*** Excerpted data ***
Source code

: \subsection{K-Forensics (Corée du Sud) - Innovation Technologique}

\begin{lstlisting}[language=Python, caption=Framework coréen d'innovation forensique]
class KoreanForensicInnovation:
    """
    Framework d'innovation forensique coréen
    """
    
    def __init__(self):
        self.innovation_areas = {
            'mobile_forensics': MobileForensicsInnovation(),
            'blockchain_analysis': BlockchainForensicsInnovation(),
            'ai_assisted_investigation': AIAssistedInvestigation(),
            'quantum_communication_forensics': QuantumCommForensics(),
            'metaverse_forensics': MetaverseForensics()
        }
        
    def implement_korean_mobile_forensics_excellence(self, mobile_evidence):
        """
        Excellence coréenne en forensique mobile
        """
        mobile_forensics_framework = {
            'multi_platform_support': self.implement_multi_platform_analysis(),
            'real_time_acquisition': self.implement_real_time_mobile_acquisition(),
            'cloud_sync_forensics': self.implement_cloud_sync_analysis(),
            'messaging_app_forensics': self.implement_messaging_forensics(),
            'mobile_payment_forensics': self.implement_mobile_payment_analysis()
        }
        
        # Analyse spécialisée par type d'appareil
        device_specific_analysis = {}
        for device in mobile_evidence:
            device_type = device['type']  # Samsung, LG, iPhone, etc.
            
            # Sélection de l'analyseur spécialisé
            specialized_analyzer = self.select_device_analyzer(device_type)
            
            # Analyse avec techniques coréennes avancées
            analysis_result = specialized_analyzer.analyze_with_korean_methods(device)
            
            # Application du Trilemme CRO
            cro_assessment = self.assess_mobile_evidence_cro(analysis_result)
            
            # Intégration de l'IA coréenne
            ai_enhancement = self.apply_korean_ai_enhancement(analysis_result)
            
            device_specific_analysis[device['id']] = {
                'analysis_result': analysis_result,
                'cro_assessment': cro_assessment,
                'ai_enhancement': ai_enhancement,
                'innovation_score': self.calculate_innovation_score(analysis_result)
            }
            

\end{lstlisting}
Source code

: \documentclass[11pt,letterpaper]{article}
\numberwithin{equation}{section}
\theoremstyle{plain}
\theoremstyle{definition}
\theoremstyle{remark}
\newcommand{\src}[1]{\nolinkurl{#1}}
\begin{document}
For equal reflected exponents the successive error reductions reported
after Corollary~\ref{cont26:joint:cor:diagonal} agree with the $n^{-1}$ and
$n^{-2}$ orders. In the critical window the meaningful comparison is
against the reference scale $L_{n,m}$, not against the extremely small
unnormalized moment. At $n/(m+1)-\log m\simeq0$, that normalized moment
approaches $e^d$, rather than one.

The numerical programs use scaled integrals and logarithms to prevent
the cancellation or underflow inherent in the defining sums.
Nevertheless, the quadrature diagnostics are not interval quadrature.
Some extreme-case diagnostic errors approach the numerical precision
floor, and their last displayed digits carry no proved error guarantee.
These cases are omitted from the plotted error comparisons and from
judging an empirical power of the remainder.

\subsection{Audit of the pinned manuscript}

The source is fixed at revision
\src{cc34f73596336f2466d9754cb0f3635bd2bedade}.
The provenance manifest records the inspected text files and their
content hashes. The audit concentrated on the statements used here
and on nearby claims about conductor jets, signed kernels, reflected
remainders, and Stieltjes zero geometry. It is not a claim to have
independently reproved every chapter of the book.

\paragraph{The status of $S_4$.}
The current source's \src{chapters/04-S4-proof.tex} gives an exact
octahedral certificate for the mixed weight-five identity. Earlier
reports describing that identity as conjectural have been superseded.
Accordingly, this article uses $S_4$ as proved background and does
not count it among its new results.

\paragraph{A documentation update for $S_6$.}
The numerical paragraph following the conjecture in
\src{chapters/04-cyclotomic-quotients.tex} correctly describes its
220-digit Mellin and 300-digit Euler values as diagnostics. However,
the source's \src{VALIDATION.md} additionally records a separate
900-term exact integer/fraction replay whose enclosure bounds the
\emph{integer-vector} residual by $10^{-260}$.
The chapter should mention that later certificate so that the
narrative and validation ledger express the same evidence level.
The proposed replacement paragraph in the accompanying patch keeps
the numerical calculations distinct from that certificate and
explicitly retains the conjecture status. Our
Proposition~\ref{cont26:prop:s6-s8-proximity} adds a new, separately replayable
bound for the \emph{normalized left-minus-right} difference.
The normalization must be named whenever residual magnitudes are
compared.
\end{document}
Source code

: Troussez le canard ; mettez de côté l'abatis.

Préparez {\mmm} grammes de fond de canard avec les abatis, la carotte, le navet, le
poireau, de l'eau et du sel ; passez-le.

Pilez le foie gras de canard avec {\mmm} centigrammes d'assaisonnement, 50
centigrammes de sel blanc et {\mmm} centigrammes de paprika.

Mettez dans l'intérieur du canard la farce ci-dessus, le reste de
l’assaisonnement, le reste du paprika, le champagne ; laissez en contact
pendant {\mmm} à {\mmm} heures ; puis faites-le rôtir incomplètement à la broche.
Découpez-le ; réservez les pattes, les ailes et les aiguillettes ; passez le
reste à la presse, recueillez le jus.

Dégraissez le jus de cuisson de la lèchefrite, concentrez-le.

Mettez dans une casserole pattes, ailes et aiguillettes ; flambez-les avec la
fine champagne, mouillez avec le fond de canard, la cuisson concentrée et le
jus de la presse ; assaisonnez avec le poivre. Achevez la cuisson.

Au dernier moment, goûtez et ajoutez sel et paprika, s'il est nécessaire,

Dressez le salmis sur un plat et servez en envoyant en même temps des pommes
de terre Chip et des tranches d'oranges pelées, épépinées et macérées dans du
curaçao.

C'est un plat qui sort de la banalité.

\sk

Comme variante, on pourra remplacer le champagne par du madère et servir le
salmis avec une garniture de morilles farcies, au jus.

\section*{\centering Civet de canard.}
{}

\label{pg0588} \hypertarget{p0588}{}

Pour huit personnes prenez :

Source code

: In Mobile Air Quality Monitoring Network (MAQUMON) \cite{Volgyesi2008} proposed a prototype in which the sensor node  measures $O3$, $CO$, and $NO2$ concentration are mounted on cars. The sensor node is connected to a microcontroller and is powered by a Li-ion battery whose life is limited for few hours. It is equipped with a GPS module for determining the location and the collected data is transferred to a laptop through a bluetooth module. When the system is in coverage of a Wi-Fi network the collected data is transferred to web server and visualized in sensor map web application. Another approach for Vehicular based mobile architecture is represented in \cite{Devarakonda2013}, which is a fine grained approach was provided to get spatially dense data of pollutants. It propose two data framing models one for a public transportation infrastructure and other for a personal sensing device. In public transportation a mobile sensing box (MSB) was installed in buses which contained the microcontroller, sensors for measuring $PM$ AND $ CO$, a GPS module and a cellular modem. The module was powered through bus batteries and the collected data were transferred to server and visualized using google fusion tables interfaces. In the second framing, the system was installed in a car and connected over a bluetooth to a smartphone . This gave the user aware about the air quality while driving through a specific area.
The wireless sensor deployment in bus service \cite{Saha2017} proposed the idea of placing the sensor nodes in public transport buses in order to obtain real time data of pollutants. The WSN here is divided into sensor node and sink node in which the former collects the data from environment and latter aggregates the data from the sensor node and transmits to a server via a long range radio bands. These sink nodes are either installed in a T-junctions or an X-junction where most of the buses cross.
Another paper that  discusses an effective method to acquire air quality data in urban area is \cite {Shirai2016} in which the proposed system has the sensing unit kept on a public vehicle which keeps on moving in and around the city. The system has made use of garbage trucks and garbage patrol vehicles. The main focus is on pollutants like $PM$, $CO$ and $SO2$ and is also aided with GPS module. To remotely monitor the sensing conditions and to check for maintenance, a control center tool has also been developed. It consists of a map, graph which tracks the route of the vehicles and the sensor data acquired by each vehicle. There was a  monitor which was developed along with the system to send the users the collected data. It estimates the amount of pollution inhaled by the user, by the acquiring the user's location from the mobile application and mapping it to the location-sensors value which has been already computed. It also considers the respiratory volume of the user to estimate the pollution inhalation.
***
* [Exercise goal] An exact copy of the listing above is what is wanted.

* [Response]
Source code

: \subsection{K-Forensics (Corée du Sud) - Innovation Technologique}

\begin{lstlisting}[language=Python, caption=Framework coréen d'innovation forensique]
class KoreanForensicInnovation:
    """
    Framework d'innovation forensique coréen
    """
    
    def __init__(self):
        self.innovation_areas = {
            'mobile_forensics': MobileForensicsInnovation(),
            'blockchain_analysis': BlockchainForensicsInnovation(),
            'ai_assisted_investigation': AIAssistedInvestigation(),
            'quantum_communication_forensics': QuantumCommForensics(),
            'metaverse_forensics': MetaverseForensics()
        }
        
    def implement_korean_mobile_forensics_excellence(self, mobile_evidence):
        """
        Excellence coréenne en forensique mobile
        """
        mobile_forensics_framework = {
            'multi_platform_support': self.implement_multi_platform_analysis(),
            'real_time_acquisition': self.implement_real_time_mobile_acquisition(),
            'cloud_sync_forensics': self.implement_cloud_sync_analysis(),
            'messaging_app_forensics': self.implement_messaging_forensics(),
            'mobile_payment_forensics': self.implement_mobile_payment_analysis()
        }
        
        # Analyse spécialisée par type d'appareil
        device_specific_analysis = {}
        for device in mobile_evidence:
            device_type = device['type']  # Samsung, LG, iPhone, etc.
            
            # Sélection de l'analyseur spécialisé
            specialized_analyzer = self.select_device_analyzer(device_type)
            
            # Analyse avec techniques coréennes avancées
            analysis_result = specialized_analyzer.analyze_with_korean_methods(device)
            
            # Application du Trilemme CRO
            cro_assessment = self.assess_mobile_evidence_cro(analysis_result)
            
            # Intégration de l'IA coréenne
            ai_enhancement = self.apply_korean_ai_enhancement(analysis_result)
            
            device_specific_analysis[device['id']] = {
                'analysis_result': analysis_result,
                'cro_assessment': cro_assessment,
                'ai_enhancement': ai_enhancement,
                'innovation_score': self.calculate_innovation_score(analysis_result)
            }
            

\end{lstlisting}
Source code

: \documentclass[11pt,letterpaper]{article}
\numberwithin{equation}{section}
\theoremstyle{plain}
\theoremstyle{definition}
\theoremstyle{remark}
\newcommand{\src}[1]{\nolinkurl{#1}}
\begin{document}
For equal reflected exponents the successive error reductions reported
after Corollary~\ref{cont26:joint:cor:diagonal} agree with the $n^{-1}$ and
$n^{-2}$ orders. In the critical window the meaningful comparison is
against the reference scale $L_{n,m}$, not against the extremely small
unnormalized moment. At $n/(m+1)-\log m\simeq0$, that normalized moment
approaches $e^d$, rather than one.

The numerical programs use scaled integrals and logarithms to prevent
the cancellation or underflow inherent in the defining sums.
Nevertheless, the quadrature diagnostics are not interval quadrature.
Some extreme-case diagnostic errors approach the numerical precision
floor, and their last displayed digits carry no proved error guarantee.
These cases are omitted from the plotted error comparisons and from
judging an empirical power of the remainder.

\subsection{Audit of the pinned manuscript}

The source is fixed at revision
\src{cc34f73596336f2466d9754cb0f3635bd2bedade}.
The provenance manifest records the inspected text files and their
content hashes. The audit concentrated on the statements used here
and on nearby claims about conductor jets, signed kernels, reflected
remainders, and Stieltjes zero geometry. It is not a claim to have
independently reproved every chapter of the book.

\paragraph{The status of $S_4$.}
The current source's \src{chapters/04-S4-proof.tex} gives an exact
octahedral certificate for the mixed weight-five identity. Earlier
reports describing that identity as conjectural have been superseded.
Accordingly, this article uses $S_4$ as proved background and does
not count it among its new results.

\paragraph{A documentation update for $S_6$.}
The numerical paragraph following the conjecture in
\src{chapters/04-cyclotomic-quotients.tex} correctly describes its
220-digit Mellin and 300-digit Euler values as diagnostics. However,
the source's \src{VALIDATION.md} additionally records a separate
900-term exact integer/fraction replay whose enclosure bounds the
\emph{integer-vector} residual by $10^{-260}$.
The chapter should mention that later certificate so that the
narrative and validation ledger express the same evidence level.
The proposed replacement paragraph in the accompanying patch keeps
the numerical calculations distinct from that certificate and
explicitly retains the conjecture status. Our
Proposition~\ref{cont26:prop:s6-s8-proximity} adds a new, separately replayable
bound for the \emph{normalized left-minus-right} difference.
The normalization must be named whenever residual magnitudes are
compared.
\end{document}
Source code

: Troussez le canard ; mettez de côté l'abatis.

Préparez {\mmm} grammes de fond de canard avec les abatis, la carotte, le navet, le
poireau, de l'eau et du sel ; passez-le.

Pilez le foie gras de canard avec {\mmm} centigrammes d'assaisonnement, 50
centigrammes de sel blanc et {\mmm} centigrammes de paprika.

Mettez dans l'intérieur du canard la farce ci-dessus, le reste de
l’assaisonnement, le reste du paprika, le champagne ; laissez en contact
pendant {\mmm} à {\mmm} heures ; puis faites-le rôtir incomplètement à la broche.
Découpez-le ; réservez les pattes, les ailes et les aiguillettes ; passez le
reste à la presse, recueillez le jus.

Dégraissez le jus de cuisson de la lèchefrite, concentrez-le.

Mettez dans une casserole pattes, ailes et aiguillettes ; flambez-les avec la
fine champagne, mouillez avec le fond de canard, la cuisson concentrée et le
jus de la presse ; assaisonnez avec le poivre. Achevez la cuisson.

Au dernier moment, goûtez et ajoutez sel et paprika, s'il est nécessaire,

Dressez le salmis sur un plat et servez en envoyant en même temps des pommes
de terre Chip et des tranches d'oranges pelées, épépinées et macérées dans du
curaçao.

C'est un plat qui sort de la banalité.

\sk

Comme variante, on pourra remplacer le champagne par du madère et servir le
salmis avec une garniture de morilles farcies, au jus.

\section*{\centering Civet de canard.}
{}

\label{pg0588} \hypertarget{p0588}{}

Pour huit personnes prenez :

Source code

: In Mobile Air Quality Monitoring Network (MAQUMON) \cite{Volgyesi2008} proposed a prototype in which the sensor node  measures $O3$, $CO$, and $NO2$ concentration are mounted on cars. The sensor node is connected to a microcontroller and is powered by a Li-ion battery whose life is limited for few hours. It is equipped with a GPS module for determining the location and the collected data is transferred to a laptop through a bluetooth module. When the system is in coverage of a Wi-Fi network the collected data is transferred to web server and visualized in sensor map web application. Another approach for Vehicular based mobile architecture is represented in \cite{Devarakonda2013}, which is a fine grained approach was provided to get spatially dense data of pollutants. It propose two data framing models one for a public transportation infrastructure and other for a personal sensing device. In public transportation a mobile sensing box (MSB) was installed in buses which contained the microcontroller, sensors for measuring $PM$ AND $ CO$, a GPS module and a cellular modem. The module was powered through bus batteries and the collected data were transferred to server and visualized using google fusion tables interfaces. In the second framing, the system was installed in a car and connected over a bluetooth to a smartphone . This gave the user aware about the air quality while driving through a specific area.
The wireless sensor deployment in bus service \cite{Saha2017} proposed the idea of placing the sensor nodes in public transport buses in order to obtain real time data of pollutants. The WSN here is divided into sensor node and sink node in which the former collects the data from environment and latter aggregates the data from the sensor node and transmits to a server via a long range radio bands. These sink nodes are either installed in a T-junctions or an X-junction where most of the buses cross.
Another paper that  discusses an effective method to acquire air quality data in urban area is \cite {Shirai2016} in which the proposed system has the sensing unit kept on a public vehicle which keeps on moving in and around the city. The system has made use of garbage trucks and garbage patrol vehicles. The main focus is on pollutants like $PM$, $CO$ and $SO2$ and is also aided with GPS module. To remotely monitor the sensing conditions and to check for maintenance, a control center tool has also been developed. It consists of a map, graph which tracks the route of the vehicles and the sensor data acquired by each vehicle. There was a  monitor which was developed along with the system to send the users the collected data. It estimates the amount of pollution inhaled by the user, by the acquiring the user's location from the mobile application and mapping it to the location-sensors value which has been already computed. It also considers the respiratory volume of the user to estimate the pollution inhalation.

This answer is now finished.